TheHubbardBus 08-05-2019 10:52 AM

2 Attachment(s)
Thanks for the advice, Sledd. Sure wish I had that kind of stuff lying around. I'd be tempted to rip the radiator out of the wife's truck, but then she'd just take mine :smile:

Today I think I've finally decided on the size, configuration, & location of our battery bank. THAT has been a challenge! Getting all that mass (480lbs in batteries alone) centered, forward of the rear axles, and near where I can mount our inverter has been a pain... particularly in a short bus.

The cardboard box pictured is cut to the external dimensions of the battery box. It will house 2 strings, each string consisting of 2x400AH 6V AGMs (total 800AH bank). I really wanted to orient the box 90-degrees to that pictured, so it would block the step less, but it was then impossible to get in & out of the seat like that.

This will serve both as a battery box and center console. The inverter/charger & solar charge controllers can go right beside it, to the immediate right of the step's entryway. The wiring to the panels will run inside the dash, over to the driver side, then up the wall. Venting the box will be a breeze (I love it when a good pun comes together) in this location.

CMORGANSKOOL 08-05-2019 04:01 PM

Hey, just make sure that you have enough usable power. 800ah on agm is 400 usable if as you can only do 50% depth of discharge. My calculations for my bus said I needed about 1000ah to do everything I want. Offgridskoolie has 900ah of lifepo4 and 1000 on the roof and just scrapes by on cloudy days. ($15,000 initial investment) Buy as much as you can afford but leave room to expand if you need to. Also remember to factor in that you will get 500-700 full charge cycles out of an agm at best before you lose about 30% of your usable capacity which would make your 400ah usable 280ah in about a year and a half of daily use. One of the reasons I switched to Lifepo4 chemistry which go 5000 cycles before losing about 10%.

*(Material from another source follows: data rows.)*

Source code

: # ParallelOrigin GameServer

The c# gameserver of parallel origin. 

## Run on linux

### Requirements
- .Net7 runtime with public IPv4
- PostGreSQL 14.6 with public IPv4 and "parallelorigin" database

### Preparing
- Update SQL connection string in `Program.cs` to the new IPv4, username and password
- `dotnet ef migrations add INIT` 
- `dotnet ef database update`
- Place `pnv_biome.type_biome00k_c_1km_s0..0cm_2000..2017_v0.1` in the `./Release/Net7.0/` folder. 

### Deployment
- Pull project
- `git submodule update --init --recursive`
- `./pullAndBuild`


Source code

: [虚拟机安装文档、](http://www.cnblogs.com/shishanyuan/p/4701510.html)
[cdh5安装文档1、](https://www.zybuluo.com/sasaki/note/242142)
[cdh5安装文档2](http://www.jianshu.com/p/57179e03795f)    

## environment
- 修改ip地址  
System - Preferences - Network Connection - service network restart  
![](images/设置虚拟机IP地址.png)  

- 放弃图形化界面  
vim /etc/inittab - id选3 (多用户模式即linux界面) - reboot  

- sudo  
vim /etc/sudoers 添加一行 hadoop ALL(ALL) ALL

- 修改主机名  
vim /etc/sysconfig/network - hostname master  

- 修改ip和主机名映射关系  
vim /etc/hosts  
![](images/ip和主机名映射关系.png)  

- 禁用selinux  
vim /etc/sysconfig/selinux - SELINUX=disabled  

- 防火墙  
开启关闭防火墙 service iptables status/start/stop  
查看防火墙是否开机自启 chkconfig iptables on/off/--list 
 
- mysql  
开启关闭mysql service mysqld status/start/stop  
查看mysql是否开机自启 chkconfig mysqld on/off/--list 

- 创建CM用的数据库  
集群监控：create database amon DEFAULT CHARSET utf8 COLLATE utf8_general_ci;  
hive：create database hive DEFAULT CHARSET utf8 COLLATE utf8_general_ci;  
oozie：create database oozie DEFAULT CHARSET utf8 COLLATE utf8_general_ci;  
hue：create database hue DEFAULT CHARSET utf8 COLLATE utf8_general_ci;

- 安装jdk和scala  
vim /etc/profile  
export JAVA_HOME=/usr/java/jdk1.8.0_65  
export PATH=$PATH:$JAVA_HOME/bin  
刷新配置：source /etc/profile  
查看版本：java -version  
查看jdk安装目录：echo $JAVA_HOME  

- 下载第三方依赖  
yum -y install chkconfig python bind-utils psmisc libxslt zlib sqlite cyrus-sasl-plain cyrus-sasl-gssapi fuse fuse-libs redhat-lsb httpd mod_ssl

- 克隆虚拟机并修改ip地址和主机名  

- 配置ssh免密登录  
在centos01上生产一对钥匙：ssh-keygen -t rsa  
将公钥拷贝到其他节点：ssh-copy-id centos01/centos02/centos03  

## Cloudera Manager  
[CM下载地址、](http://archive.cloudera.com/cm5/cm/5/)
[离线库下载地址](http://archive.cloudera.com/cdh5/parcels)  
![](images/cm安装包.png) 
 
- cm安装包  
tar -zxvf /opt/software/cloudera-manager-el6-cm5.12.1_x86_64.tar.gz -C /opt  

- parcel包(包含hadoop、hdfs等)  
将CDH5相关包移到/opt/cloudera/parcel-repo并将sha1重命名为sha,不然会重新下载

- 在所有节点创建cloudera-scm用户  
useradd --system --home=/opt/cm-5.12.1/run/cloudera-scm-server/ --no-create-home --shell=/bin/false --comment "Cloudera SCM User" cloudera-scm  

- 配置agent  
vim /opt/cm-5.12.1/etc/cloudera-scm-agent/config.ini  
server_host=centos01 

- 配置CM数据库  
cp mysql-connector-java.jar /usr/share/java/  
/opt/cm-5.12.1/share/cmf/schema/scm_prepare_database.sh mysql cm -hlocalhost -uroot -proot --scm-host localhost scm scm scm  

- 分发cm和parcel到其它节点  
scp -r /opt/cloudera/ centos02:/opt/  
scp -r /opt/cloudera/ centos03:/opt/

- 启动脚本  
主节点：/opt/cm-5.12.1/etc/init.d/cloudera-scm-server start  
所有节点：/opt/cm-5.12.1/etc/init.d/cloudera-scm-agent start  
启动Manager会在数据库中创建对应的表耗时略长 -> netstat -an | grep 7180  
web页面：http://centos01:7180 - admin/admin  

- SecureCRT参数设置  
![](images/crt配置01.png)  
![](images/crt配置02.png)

PatrickBaptist 08-05-2019 04:01 PM

Looking awesum-OHh

TheHubbardBus 08-05-2019 05:03 PM

Quote:

Originally Posted by CMORGANSKOOL (Post 342082)
Hey, just make sure that you have enough usable power. 800ah on agm is 400 usable if as you can only do 50% depth of discharge. My calculations for my bus said I needed about 1000ah to do everything I want. Offgridskoolie has 900ah of lifepo4 and 1000 on the roof and just scrapes by on cloudy days. ($15,000 initial investment) Buy as much as you can afford but leave room to expand if you need to. Also remember to factor in that you will get 500-700 full charge cycles out of an agm at best before you lose about 30% of your usable capacity which would make your 400ah usable 280ah in about a year and a half of daily use. One of the reasons I switched to Lifepo4 chemistry which go 5000 cycles before losing about 10%.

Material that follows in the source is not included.